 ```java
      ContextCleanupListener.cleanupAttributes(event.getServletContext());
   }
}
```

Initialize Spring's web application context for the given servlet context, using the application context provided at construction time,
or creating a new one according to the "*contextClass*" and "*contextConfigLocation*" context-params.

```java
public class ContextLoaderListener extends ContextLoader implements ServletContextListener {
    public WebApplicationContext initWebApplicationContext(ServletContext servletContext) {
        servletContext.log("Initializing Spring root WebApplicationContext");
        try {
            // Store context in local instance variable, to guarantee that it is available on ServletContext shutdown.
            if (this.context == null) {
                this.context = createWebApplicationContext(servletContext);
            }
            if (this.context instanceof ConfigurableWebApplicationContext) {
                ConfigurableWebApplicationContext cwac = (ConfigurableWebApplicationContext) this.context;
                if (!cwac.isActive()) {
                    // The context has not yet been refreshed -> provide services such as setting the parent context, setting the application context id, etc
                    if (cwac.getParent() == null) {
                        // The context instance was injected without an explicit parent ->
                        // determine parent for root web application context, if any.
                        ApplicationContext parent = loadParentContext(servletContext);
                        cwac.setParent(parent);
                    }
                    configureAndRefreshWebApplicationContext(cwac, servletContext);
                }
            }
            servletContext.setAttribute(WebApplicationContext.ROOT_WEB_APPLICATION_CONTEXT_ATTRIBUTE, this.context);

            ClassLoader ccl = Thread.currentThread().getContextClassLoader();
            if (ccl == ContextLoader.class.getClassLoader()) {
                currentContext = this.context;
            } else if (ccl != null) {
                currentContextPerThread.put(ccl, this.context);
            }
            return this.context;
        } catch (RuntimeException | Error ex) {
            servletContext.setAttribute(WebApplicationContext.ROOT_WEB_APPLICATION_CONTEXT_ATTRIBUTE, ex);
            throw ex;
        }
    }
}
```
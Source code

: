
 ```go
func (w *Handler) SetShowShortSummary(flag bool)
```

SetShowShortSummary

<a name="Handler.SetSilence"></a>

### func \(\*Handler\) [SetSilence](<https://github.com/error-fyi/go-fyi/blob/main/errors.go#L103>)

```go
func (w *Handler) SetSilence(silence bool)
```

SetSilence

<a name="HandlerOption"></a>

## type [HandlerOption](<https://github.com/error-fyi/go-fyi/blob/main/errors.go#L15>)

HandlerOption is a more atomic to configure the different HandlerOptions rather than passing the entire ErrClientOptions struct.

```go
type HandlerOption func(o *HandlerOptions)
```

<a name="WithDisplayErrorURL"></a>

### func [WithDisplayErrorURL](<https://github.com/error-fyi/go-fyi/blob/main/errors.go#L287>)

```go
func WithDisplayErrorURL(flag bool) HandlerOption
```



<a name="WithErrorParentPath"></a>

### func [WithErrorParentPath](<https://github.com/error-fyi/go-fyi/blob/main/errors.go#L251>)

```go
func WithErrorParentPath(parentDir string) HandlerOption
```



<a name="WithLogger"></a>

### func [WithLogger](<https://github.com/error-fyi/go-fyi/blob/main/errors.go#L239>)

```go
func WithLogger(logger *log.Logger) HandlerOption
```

──────

Word for word, give back all of the records.

> [Result of the exercise]
 ```java
      ContextCleanupListener.cleanupAttributes(event.getServletContext());
   }
}
```

Initialize Spring's web application context for the given servlet context, using the application context provided at construction time,
or creating a new one according to the "*contextClass*" and "*contextConfigLocation*" context-params.

```java
public class ContextLoaderListener extends ContextLoader implements ServletContextListener {
    public WebApplicationContext initWebApplicationContext(ServletContext servletContext) {
        servletContext.log("Initializing Spring root WebApplicationContext");
        try {
            // Store context in local instance variable, to guarantee that it is available on ServletContext shutdown.
            if (this.context == null) {
                this.context = createWebApplicationContext(servletContext);
            }
            if (this.context instanceof ConfigurableWebApplicationContext) {
                ConfigurableWebApplicationContext cwac = (ConfigurableWebApplicationContext) this.context;
                if (!cwac.isActive()) {
                    // The context has not yet been refreshed -> provide services such as setting the parent context, setting the application context id, etc
                    if (cwac.getParent() == null) {
                        // The context instance was injected without an explicit parent ->
                        // determine parent for root web application context, if any.
                        ApplicationContext parent = loadParentContext(servletContext);
                        cwac.setParent(parent);
                    }
                    configureAndRefreshWebApplicationContext(cwac, servletContext);
                }
            }
            servletContext.setAttribute(WebApplicationContext.ROOT_WEB_APPLICATION_CONTEXT_ATTRIBUTE, this.context);

            ClassLoader ccl = Thread.currentThread().getContextClassLoader();
            if (ccl == ContextLoader.class.getClassLoader()) {
                currentContext = this.context;
            } else if (ccl != null) {
                currentContextPerThread.put(ccl, this.context);
            }
            return this.context;
        } catch (RuntimeException | Error ex) {
            servletContext.setAttribute(WebApplicationContext.ROOT_WEB_APPLICATION_CONTEXT_ATTRIBUTE, ex);
            throw ex;
        }
    }
}
```
Source code

:
 ```go
func (w *Handler) SetShowShortSummary(flag bool)
```

SetShowShortSummary

<a name="Handler.SetSilence"></a>

### func \(\*Handler\) [SetSilence](<https://github.com/error-fyi/go-fyi/blob/main/errors.go#L103>)

```go
func (w *Handler) SetSilence(silence bool)
```

SetSilence

<a name="HandlerOption"></a>

## type [HandlerOption](<https://github.com/error-fyi/go-fyi/blob/main/errors.go#L15>)

HandlerOption is a more atomic to configure the different HandlerOptions rather than passing the entire ErrClientOptions struct.

```go
type HandlerOption func(o *HandlerOptions)
```

<a name="WithDisplayErrorURL"></a>

### func [WithDisplayErrorURL](<https://github.com/error-fyi/go-fyi/blob/main/errors.go#L287>)

```go
func WithDisplayErrorURL(flag bool) HandlerOption
```



<a name="WithErrorParentPath"></a>

### func [WithErrorParentPath](<https://github.com/error-fyi/go-fyi/blob/main/errors.go#L251>)

```go
func WithErrorParentPath(parentDir string) HandlerOption
```



<a name="WithLogger"></a>

### func [WithLogger](<https://github.com/error-fyi/go-fyi/blob/main/errors.go#L239>)

```go
func WithLogger(logger *log.Logger) HandlerOption
```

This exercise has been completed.